Chose étrange : le mort n’éveilla pas la moindre pitié en moi. Je revoyais très clairement son visage, dont tous les traits étaient mous et délicats comme dans un visage féminin : la rougeur des joues, la fraîcheur matinale des yeux clairs, la barbe si tendrement duveteuse qu’elle aurait presque pu orner un visage de femme. Il aimait les livres, les fleurs et la musique, redoutait la moindre grossièreté et écrivait des vers : en tant que critique, mon frère assurait que ses vers étaient excellents. Je n’arrivais pas à relier tout ce que je savais et comprenais de lui ni avec ces cris de corbeaux, ni avec les sanglants massacres, ni avec la mort.
… Les corbeaux croassent…
Et soudain, durant un instant de folie et de bonheur indicible, je vis clairement que tout cela était faux, et qu’aucune guerre n’avait lieu. Il n’y avait ni tués ni cadavres, ni cette horreur d’une pensée chancelante et impuissante. Je dormais sur le dos, et j’avais fait un rêve terrifiant, comme dans mon enfance : ces pièces au silence angoissant, vidées par la mort et l’effroi, cette lettre que je m’étais vu tenir dans les mains.

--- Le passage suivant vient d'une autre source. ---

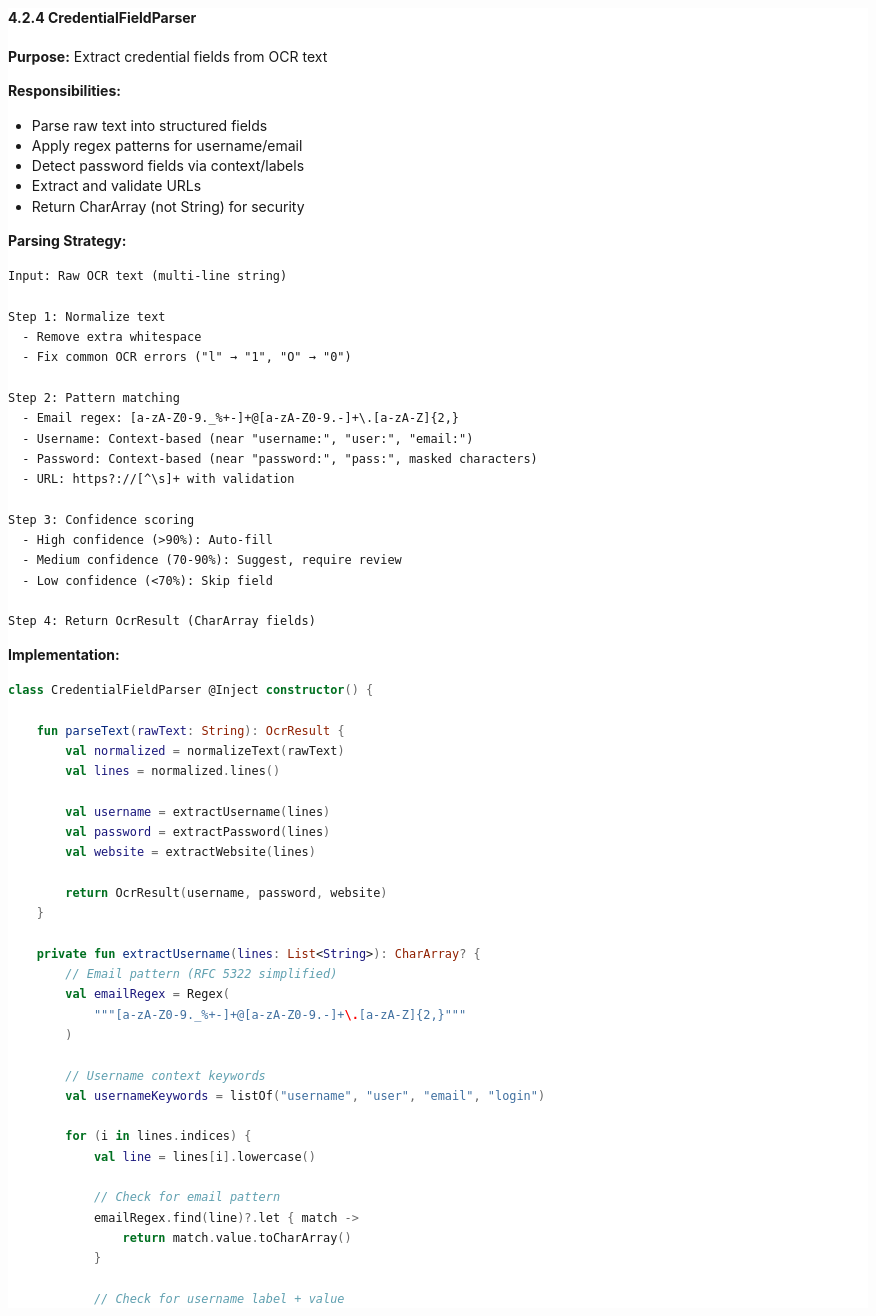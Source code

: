 #### 4.2.4 CredentialFieldParser
**Purpose:** Extract credential fields from OCR text

**Responsibilities:**
- Parse raw text into structured fields
- Apply regex patterns for username/email
- Detect password fields via context/labels
- Extract and validate URLs
- Return CharArray (not String) for security

**Parsing Strategy:**
```
Input: Raw OCR text (multi-line string)

Step 1: Normalize text
  - Remove extra whitespace
  - Fix common OCR errors ("l" → "1", "O" → "0")

Step 2: Pattern matching
  - Email regex: [a-zA-Z0-9._%+-]+@[a-zA-Z0-9.-]+\.[a-zA-Z]{2,}
  - Username: Context-based (near "username:", "user:", "email:")
  - Password: Context-based (near "password:", "pass:", masked characters)
  - URL: https?://[^\s]+ with validation

Step 3: Confidence scoring
  - High confidence (>90%): Auto-fill
  - Medium confidence (70-90%): Suggest, require review
  - Low confidence (<70%): Skip field

Step 4: Return OcrResult (CharArray fields)
```

**Implementation:**
```kotlin
class CredentialFieldParser @Inject constructor() {

    fun parseText(rawText: String): OcrResult {
        val normalized = normalizeText(rawText)
        val lines = normalized.lines()

        val username = extractUsername(lines)
        val password = extractPassword(lines)
        val website = extractWebsite(lines)

        return OcrResult(username, password, website)
    }

    private fun extractUsername(lines: List<String>): CharArray? {
        // Email pattern (RFC 5322 simplified)
        val emailRegex = Regex(
            """[a-zA-Z0-9._%+-]+@[a-zA-Z0-9.-]+\.[a-zA-Z]{2,}"""
        )

        // Username context keywords
        val usernameKeywords = listOf("username", "user", "email", "login")

        for (i in lines.indices) {
            val line = lines[i].lowercase()

            // Check for email pattern
            emailRegex.find(line)?.let { match ->
                return match.value.toCharArray()
            }

            // Check for username label + value
```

Mon frère est en vie, ils sont tous en train de prendre le thé, j’entends tinter la vaisselle.
… Les corbeaux croassent…
Si, c’est vrai. Malheureuse terre, c’est la vérité. Les corbeaux croassent. Ce n’est pas une trouvaille d’écrivailleur désœuvré, à la recherche d’effets à bon marché, ni celle d’un fou, d’un homme ayant perdu la raison. Les corbeaux croassent. Où est mon frère ? C’était un noble cœur plein de douceur, qui ne voulait de mal à personne. Où est-il ? C’est à vous que je le demande, maudits assassins ! Devant le monde entier, je vous le demande, maudits assassins, tas de corbeaux perchés sur des charognes, misérables fauves stupides ! Vous êtes des fauves ! Pourquoi avez-vous tué mon frère ? Je vous giflerais, si seulement vous aviez un visage, mais vous n’en avez pas, vous n’avez que des mufles de fauves voraces. Vous feignez d’être des hommes, mais je distingue les griffes sous vos gants, les crânes aplatis des fauves sous vos chapeaux ; j’entends, derrière vos propos sensés, la démence faire cliqueter ses chaînes rouillées. Et, de toute la force de mon chagrin, de ma tristesse et de mes honteuses pensées, je vous maudis, misérables fauves stupides !
À suivre…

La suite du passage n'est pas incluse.